◆ BRIEF: Go through the listing below. Copy each line that has the string "usage".

*** Opening of SUPPLIED ENTRIES ***

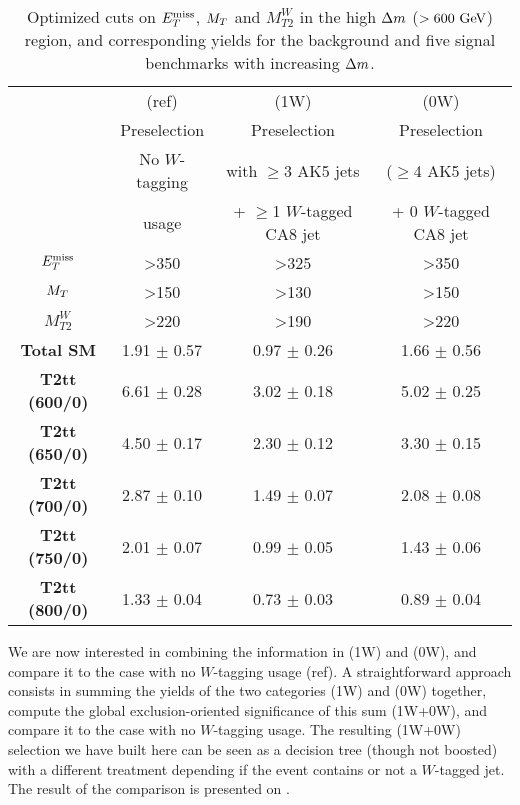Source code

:     \begin{table}
        \centering
        \begin{tabular}{c|c|cc}
                                   & (ref)             & (1W)                         & (0W)                    \\
                                   & Preselection      & Preselection                 & Preselection           \\
                                   & No $W$-tagging    & with $\geq$3 AK5 jets        & ($\geq$4 AK5 jets)     \\
                                   & usage             & + $\geq$1 $W$-tagged CA8 jet & + 0 $W$-tagged CA8 jet \\
            \hline
            \textbf{$E_T^\text{miss}$}        & >350              & >325 & >350 \\
            \textbf{$M_T$}         & >150              & >130 & >150 \\
            \textbf{$M_{T2}^{W}$}  & >220              & >190 & >220 \\
            \hline
            \hline
            \textbf{Total SM}      & 1.91 $\pm$ 0.57   & 0.97 $\pm$ 0.26     &  1.66 $\pm$ 0.56    \\
            \hline
            \textbf{T2tt (600/0)}   & 6.61 $\pm$ 0.28  & 3.02 $\pm$ 0.18     &  5.02 $\pm$ 0.25    \\
            \textbf{T2tt (650/0)}   & 4.50 $\pm$ 0.17  & 2.30 $\pm$ 0.12     &  3.30 $\pm$ 0.15    \\
            \textbf{T2tt (700/0)}   & 2.87 $\pm$ 0.10  & 1.49 $\pm$ 0.07     &  2.08 $\pm$ 0.08    \\
            \textbf{T2tt (750/0)}   & 2.01 $\pm$ 0.07  & 0.99 $\pm$ 0.05     &  1.43 $\pm$ 0.06    \\
            \textbf{T2tt (800/0)}   & 1.33 $\pm$ 0.04  & 0.73 $\pm$ 0.03     &  0.89 $\pm$ 0.04
        \end{tabular}
        \caption{Optimized cuts on $E_T^\text{miss}$, $M_T$ and $M_{T2}^{W}$ in the high
        $\Delta m$ ($> 600~\text{GeV}$) region, and corresponding yields for the
        background and five signal benchmarks with increasing $\Delta m$.}
        \label{tab:wTaggingAnalysisCuts}
    \end{table}

    We are now interested in combining the information in (1W) and (0W), and
    compare it to the case with no $W$-tagging usage (ref). A straightforward
    approach consists in summing the yields of the two categories (1W) and (0W)
    together, compute the global exclusion-oriented significance of this sum
    (1W+0W), and compare it to the case with no $W$-tagging usage. The resulting
    (1W+0W) selection we have built here can be seen as a decision tree (though
    not boosted) with a different treatment depending if the event contains or
    not a $W$-tagged jet. The result of the comparison is presented on
    .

*** Close of SUPPLIED ENTRIES ***

◆ WRITTEN ANSWER:
                                   & usage             & + $\geq$1 $W$-tagged CA8 jet & + 0 $W$-tagged CA8 jet \\
    compare it to the case with no $W$-tagging usage (ref). A straightforward
    (1W+0W), and compare it to the case with no $W$-tagging usage. The resulting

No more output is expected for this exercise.